Some reports say that about 10 abandoned babies are found in Australia each year, and most survive. We know that there were eight children found dead in public places in Australia between 2007 and 2010.


These babies were found face down in a toilet; in a pile of rubbish; in a shopping bag at a bus stop; in the grounds of a rural high school; wrapped in newspaper and left in the driveway of a house in a country town; on rubbish tip; at a water treatment plant; and in a shoebox in the garden of an apartment block.

In the worst cases, where the child dies, the vast majority of the abandoned babies’ mothers are never located. Most of the children have had their umbilical cords torn, rather than cut – indicating that the birth was most likely hidden, panicked and desperate.
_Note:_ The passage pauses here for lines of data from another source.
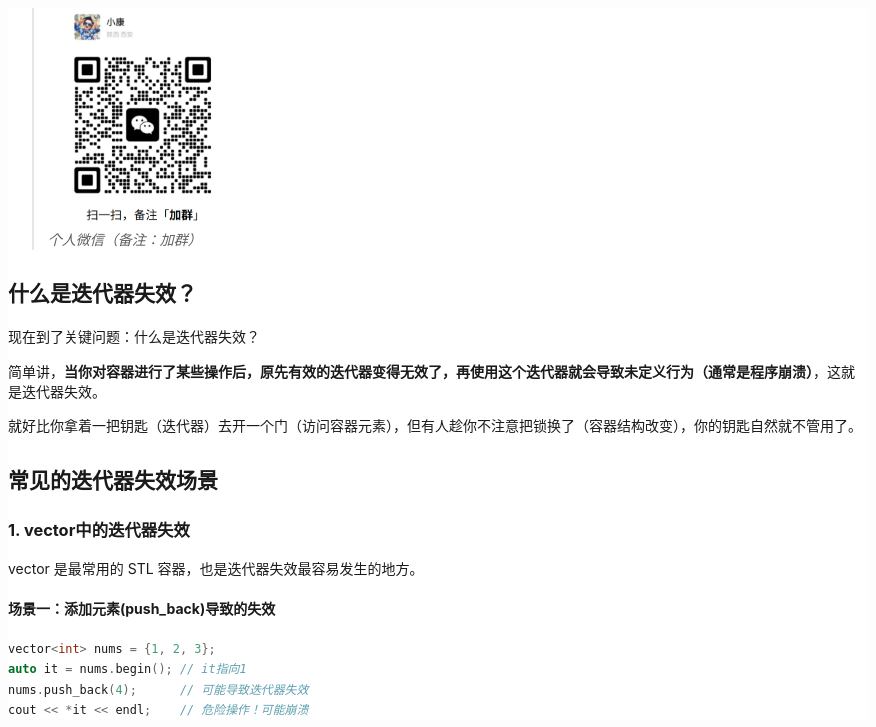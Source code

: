 > <td align="center">
> <img src="https://github.com/xiaokangcoding/follow-xiaokang-coding/raw/main/images/qrcode-personal-wechat.png" width="200">
> <br>
> <em>个人微信（备注：加群）</em>
> </td>
> </tr>
> </table>

## 什么是迭代器失效？
现在到了关键问题：什么是迭代器失效？

简单讲，**当你对容器进行了某些操作后，原先有效的迭代器变得无效了，再使用这个迭代器就会导致未定义行为（通常是程序崩溃）**，这就是迭代器失效。

就好比你拿着一把钥匙（迭代器）去开一个门（访问容器元素），但有人趁你不注意把锁换了（容器结构改变），你的钥匙自然就不管用了。

## 常见的迭代器失效场景
### 1. vector中的迭代器失效
vector 是最常用的 STL 容器，也是迭代器失效最容易发生的地方。

#### 场景一：添加元素(push_back)导致的失效
```cpp
vector<int> nums = {1, 2, 3};
auto it = nums.begin(); // it指向1
nums.push_back(4);      // 可能导致迭代器失效
cout << *it << endl;    // 危险操作！可能崩溃
```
What are other countries doing?

In at least 20 countries around the world, legislation has been enacted to allow parents to leave their child in a safe location, without fear of prosecution.

Germany, Canada and  13 other countries have introduced “baby hatches”an alarm sounds

Several states in the United States have “safe haven” laws that allow a parent to hand over their child to specified authorities, like hospitals, fire stations and police departments, without the threat of prosecution.

In France, a woman can deliver her baby in hospital and then leave it behind for adoption, without the mother’s name being recorded.

Should we have safe havens or baby hatches here?

Baby abandonment is currently  a criminal offence in Australia, with parents liable for prosecution. Baby hatches and safe havens would allow parents to leave their children without sanction.

Labor Senator from Tasmania Helen Polley believes the idea has merit and has been campaigning for safe havens across the country in places such as fire stations, police stations and hospitals. “Here, a parent could legally abandon a baby without fear of criminal prosecution,” she said.


Opponents argue that safe havens, hatches or anonymity measures have had little impact and fail to prevent child deaths. Advocates tend to argue that these laws are effective even if they save only one life.

The fact remains that baby hatches are used in places where they are located – in Germany 278 children were found in such hatches between 2000 and May 2010. But German newspaper Speigl asked the question whether baby hatches actually creates a demand that wouldn’t exist if the service were not offered: “are the operators of baby hatches actually responsible for giving parents the idea of giving up their babies anonymously?”

On any measure, it’s clear that it is better for a child to be abandoned in a safe location than dumped in a drain.

But by far the better outcome is if pre-natal and post-natal support and contact is such that parents feel like abandoning their child isn’t their only option.

As more details emerge about yesterday’s abandoned newborn, his mother and his extraordinary survival story, one thing is clear: we need to find ways to make sure this never happens again.